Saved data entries
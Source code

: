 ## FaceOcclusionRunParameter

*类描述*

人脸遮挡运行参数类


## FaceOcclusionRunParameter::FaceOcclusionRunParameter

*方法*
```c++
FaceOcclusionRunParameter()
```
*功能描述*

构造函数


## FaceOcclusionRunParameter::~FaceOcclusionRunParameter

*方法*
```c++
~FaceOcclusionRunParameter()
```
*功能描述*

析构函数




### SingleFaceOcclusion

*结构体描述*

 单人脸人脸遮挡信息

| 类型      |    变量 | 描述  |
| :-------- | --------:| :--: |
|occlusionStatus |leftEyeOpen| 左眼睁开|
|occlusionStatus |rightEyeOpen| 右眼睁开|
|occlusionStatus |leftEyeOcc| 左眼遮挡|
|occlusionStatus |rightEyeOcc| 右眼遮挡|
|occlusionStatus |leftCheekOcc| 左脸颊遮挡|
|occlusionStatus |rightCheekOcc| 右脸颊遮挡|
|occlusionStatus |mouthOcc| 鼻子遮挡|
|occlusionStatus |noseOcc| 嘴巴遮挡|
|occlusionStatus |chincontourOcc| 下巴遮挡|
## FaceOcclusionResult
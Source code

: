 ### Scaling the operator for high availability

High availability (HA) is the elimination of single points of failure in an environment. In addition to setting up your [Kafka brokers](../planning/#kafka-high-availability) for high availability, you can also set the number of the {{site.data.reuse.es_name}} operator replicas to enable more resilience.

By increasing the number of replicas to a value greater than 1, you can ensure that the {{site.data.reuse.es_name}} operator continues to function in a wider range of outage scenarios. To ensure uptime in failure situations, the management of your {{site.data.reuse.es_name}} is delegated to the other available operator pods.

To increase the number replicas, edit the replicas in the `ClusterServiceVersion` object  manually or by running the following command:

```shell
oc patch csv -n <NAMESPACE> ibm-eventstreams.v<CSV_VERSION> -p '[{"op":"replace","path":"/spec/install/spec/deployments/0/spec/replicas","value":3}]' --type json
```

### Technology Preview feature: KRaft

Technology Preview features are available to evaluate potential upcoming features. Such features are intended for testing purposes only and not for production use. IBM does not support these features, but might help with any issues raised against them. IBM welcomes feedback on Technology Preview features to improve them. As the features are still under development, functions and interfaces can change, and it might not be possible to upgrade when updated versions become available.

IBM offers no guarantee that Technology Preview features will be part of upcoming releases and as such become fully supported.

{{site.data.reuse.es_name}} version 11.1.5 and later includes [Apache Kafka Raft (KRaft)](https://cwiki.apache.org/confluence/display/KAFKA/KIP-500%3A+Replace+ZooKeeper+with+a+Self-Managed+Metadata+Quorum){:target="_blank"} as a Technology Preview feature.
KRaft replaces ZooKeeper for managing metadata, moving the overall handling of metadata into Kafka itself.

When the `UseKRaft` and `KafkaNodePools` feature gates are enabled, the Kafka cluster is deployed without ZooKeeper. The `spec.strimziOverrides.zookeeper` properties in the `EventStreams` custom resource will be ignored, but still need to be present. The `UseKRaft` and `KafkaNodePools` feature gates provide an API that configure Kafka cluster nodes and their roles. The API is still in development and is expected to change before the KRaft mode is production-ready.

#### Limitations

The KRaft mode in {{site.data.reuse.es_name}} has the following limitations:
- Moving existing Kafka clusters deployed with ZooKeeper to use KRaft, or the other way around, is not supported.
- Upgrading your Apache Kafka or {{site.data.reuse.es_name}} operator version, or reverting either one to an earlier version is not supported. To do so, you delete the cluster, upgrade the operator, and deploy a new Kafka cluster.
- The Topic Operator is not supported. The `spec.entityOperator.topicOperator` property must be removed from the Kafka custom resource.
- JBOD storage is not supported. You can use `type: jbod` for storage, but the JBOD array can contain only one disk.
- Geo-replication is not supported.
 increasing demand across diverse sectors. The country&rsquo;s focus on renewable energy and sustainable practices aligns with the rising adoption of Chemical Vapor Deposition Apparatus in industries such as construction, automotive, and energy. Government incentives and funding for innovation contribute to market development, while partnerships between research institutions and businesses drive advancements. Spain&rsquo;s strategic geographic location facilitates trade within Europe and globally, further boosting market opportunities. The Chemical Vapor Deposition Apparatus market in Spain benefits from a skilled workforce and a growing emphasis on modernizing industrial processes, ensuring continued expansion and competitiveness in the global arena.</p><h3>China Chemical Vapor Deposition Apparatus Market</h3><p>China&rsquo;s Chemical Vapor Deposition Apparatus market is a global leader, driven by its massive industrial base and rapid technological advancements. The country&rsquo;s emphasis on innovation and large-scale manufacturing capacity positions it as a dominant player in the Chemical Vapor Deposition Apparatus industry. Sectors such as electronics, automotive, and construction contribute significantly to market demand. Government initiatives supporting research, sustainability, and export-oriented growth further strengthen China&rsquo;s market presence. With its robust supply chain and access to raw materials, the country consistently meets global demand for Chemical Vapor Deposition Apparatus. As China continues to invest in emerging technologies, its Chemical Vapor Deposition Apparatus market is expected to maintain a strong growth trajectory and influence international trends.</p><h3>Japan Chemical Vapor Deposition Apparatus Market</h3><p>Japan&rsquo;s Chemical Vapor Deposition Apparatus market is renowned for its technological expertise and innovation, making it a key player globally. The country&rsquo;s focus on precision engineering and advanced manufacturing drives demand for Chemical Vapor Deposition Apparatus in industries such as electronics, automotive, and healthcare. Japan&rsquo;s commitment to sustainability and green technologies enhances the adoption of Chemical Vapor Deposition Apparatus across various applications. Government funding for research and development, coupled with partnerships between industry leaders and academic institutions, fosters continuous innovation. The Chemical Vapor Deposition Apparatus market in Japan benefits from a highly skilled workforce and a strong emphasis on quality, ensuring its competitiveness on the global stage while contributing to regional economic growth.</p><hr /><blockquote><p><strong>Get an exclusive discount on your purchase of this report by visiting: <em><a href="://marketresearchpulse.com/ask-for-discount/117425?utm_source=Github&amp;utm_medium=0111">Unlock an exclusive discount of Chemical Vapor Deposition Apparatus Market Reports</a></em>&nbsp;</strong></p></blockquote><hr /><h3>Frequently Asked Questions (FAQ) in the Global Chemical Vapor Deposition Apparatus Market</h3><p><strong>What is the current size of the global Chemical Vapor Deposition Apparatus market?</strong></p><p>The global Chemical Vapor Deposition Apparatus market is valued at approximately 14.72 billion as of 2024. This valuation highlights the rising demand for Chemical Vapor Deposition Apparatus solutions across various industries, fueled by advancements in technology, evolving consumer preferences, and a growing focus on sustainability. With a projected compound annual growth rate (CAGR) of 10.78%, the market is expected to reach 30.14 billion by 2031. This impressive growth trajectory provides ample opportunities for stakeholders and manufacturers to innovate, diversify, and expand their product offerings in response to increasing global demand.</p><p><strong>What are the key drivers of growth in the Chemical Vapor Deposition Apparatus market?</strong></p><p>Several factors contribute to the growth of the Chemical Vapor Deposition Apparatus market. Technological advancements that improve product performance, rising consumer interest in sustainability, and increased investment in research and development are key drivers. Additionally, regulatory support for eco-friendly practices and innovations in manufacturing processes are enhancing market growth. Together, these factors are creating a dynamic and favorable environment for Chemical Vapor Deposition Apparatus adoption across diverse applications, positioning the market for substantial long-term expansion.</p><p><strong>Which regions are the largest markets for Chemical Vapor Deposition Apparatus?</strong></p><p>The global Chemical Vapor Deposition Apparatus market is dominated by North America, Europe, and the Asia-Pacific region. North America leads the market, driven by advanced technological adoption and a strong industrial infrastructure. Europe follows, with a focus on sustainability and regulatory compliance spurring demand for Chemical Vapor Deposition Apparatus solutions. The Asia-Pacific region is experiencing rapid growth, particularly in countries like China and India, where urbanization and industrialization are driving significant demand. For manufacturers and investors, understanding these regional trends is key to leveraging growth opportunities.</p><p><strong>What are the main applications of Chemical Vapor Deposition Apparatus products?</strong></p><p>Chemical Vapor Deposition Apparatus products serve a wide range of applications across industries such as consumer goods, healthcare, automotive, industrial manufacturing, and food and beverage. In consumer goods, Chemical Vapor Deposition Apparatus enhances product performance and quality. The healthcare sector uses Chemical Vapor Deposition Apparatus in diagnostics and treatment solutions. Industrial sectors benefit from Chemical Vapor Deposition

TASK DETAILS -
Starting at the first line of the records above, please copy each line exactly until you reach the line containing "High availability (HA)". Include that line and stop there.

YOUR RESPONSE -
Source code

: ## FaceOcclusionRunParameter

*类描述*

人脸遮挡运行参数类


## FaceOcclusionRunParameter::FaceOcclusionRunParameter

*方法*
```c++
FaceOcclusionRunParameter()
```
*功能描述*

构造函数


## FaceOcclusionRunParameter::~FaceOcclusionRunParameter

*方法*
```c++
~FaceOcclusionRunParameter()
```
*功能描述*

析构函数




### SingleFaceOcclusion

*结构体描述*

 单人脸人脸遮挡信息

| 类型      |    变量 | 描述  |
| :-------- | --------:| :--: |
|occlusionStatus |leftEyeOpen| 左眼睁开|
|occlusionStatus |rightEyeOpen| 右眼睁开|
|occlusionStatus |leftEyeOcc| 左眼遮挡|
|occlusionStatus |rightEyeOcc| 右眼遮挡|
|occlusionStatus |leftCheekOcc| 左脸颊遮挡|
|occlusionStatus |rightCheekOcc| 右脸颊遮挡|
|occlusionStatus |mouthOcc| 鼻子遮挡|
|occlusionStatus |noseOcc| 嘴巴遮挡|
|occlusionStatus |chincontourOcc| 下巴遮挡|
## FaceOcclusionResult
Source code

: ### Scaling the operator for high availability

High availability (HA) is the elimination of single points of failure in an environment. In addition to setting up your [Kafka brokers](../planning/#kafka-high-availability) for high availability, you can also set the number of the {{site.data.reuse.es_name}} operator replicas to enable more resilience.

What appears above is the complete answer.